If Clifton is unable to recover from a sprained ankle sustained on the Packers' first snap of the third quarter, McCarthy on Monday said he is inclined to stick with the offensive line that finished the game. That means left guard Daryn Colledge replacing Clifton, with center Jason Spitz moving to left guard and Scott Wells jumping in at center.
Considering how conservative the Packers have been with running back Brandon Jackson and first-round defensive end B.J. Raji, both of whom have been spectators for the first two games because of sprained ankles, it's probably a pretty good bet that the offensive line that yielded four second-half sacks in Sunday's 31-24 loss to Cincinnati will be on the field against St. Louis.
The injury to Clifton represents almost the worst-case scenario for the Packers, who have yielded 10 sacks in the first two games and haven't gotten the running game going after an explosive preseason. Other than the quarterback, Clifton is arguably the most irreplacable starter on the roster. The only player with any ability to play the offensive line's hardest position is Colledge, and moving Colledge results in the musical chairs that McCarthy had hoped to avoid.

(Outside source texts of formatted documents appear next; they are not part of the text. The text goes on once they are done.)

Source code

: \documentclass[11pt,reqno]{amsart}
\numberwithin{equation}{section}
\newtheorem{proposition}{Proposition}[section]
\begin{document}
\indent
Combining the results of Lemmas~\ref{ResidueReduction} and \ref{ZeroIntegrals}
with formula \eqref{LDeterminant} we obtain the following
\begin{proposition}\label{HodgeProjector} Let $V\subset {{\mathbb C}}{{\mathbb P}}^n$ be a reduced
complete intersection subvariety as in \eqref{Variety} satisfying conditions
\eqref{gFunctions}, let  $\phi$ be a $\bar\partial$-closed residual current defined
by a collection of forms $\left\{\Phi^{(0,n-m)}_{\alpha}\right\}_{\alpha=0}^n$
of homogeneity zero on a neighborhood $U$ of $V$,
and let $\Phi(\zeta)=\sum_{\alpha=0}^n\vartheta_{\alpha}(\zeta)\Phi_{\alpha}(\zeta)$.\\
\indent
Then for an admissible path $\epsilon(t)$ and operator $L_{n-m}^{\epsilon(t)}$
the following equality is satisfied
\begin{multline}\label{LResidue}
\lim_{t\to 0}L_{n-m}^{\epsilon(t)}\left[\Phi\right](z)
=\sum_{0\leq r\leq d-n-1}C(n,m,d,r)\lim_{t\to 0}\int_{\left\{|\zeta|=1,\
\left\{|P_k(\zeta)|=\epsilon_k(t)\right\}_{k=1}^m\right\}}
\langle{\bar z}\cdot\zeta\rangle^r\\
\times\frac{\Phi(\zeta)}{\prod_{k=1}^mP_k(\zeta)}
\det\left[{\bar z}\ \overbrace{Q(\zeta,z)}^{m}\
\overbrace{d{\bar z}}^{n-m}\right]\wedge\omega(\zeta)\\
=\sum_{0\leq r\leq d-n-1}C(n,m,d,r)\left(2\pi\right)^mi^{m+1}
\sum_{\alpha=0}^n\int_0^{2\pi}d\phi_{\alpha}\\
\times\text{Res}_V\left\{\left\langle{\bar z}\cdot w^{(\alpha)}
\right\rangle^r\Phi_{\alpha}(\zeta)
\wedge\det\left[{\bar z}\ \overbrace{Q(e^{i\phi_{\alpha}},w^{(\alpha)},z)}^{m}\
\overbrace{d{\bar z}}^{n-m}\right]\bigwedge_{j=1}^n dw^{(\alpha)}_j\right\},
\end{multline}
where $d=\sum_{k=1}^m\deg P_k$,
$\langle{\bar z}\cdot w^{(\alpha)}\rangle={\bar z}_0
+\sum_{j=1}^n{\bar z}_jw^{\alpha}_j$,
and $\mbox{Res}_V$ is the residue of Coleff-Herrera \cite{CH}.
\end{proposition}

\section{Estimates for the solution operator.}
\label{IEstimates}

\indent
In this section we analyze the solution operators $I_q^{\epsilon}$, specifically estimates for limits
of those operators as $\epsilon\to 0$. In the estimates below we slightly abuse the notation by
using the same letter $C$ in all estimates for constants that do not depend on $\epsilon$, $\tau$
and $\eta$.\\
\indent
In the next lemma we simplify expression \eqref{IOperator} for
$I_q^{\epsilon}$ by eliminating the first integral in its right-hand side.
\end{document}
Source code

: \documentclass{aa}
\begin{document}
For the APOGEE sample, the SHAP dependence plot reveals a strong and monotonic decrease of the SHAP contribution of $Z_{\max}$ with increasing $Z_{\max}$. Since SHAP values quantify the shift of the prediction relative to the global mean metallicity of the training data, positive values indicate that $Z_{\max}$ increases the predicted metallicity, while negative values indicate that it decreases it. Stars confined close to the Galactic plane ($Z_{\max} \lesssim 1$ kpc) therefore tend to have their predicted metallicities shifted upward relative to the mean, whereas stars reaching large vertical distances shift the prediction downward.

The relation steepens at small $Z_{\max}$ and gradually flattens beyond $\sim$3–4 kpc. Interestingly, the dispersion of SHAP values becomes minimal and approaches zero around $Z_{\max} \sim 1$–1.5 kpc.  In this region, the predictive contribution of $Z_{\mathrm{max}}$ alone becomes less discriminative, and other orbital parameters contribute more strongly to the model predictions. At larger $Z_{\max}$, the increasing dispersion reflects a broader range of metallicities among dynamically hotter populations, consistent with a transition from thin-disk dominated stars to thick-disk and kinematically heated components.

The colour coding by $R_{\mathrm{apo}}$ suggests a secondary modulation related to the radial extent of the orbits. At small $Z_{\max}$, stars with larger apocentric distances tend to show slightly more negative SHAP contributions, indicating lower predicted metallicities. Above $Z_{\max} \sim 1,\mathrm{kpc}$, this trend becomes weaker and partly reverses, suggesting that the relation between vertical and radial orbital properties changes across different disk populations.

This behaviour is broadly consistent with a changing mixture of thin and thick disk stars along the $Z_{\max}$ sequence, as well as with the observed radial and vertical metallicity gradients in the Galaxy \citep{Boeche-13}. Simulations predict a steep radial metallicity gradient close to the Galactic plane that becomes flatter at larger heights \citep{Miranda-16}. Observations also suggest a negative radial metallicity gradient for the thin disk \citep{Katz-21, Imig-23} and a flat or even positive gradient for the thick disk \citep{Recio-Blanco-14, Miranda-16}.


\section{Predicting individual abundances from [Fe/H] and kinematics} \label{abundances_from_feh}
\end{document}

Without taking more than a handful of reps at left tackle all year, Colledge was to blame fully for two of Antwan Odom's four sacks. On a third, Odom got the sack when quarterback Carson Palmer stepped up in the pocket to avoid the other defensive end.
"He'll get more (reps in practice) in the event that Chad isn't able to go," offensive line coach James Campen said. "We have no idea about (Clifton's availability). We've got a lot of time between now and Sunday. Certainly, he'll get more reps at left tackle and he'll get more (pass blocking) sets in individual drills. We'll get those things taken care of for him."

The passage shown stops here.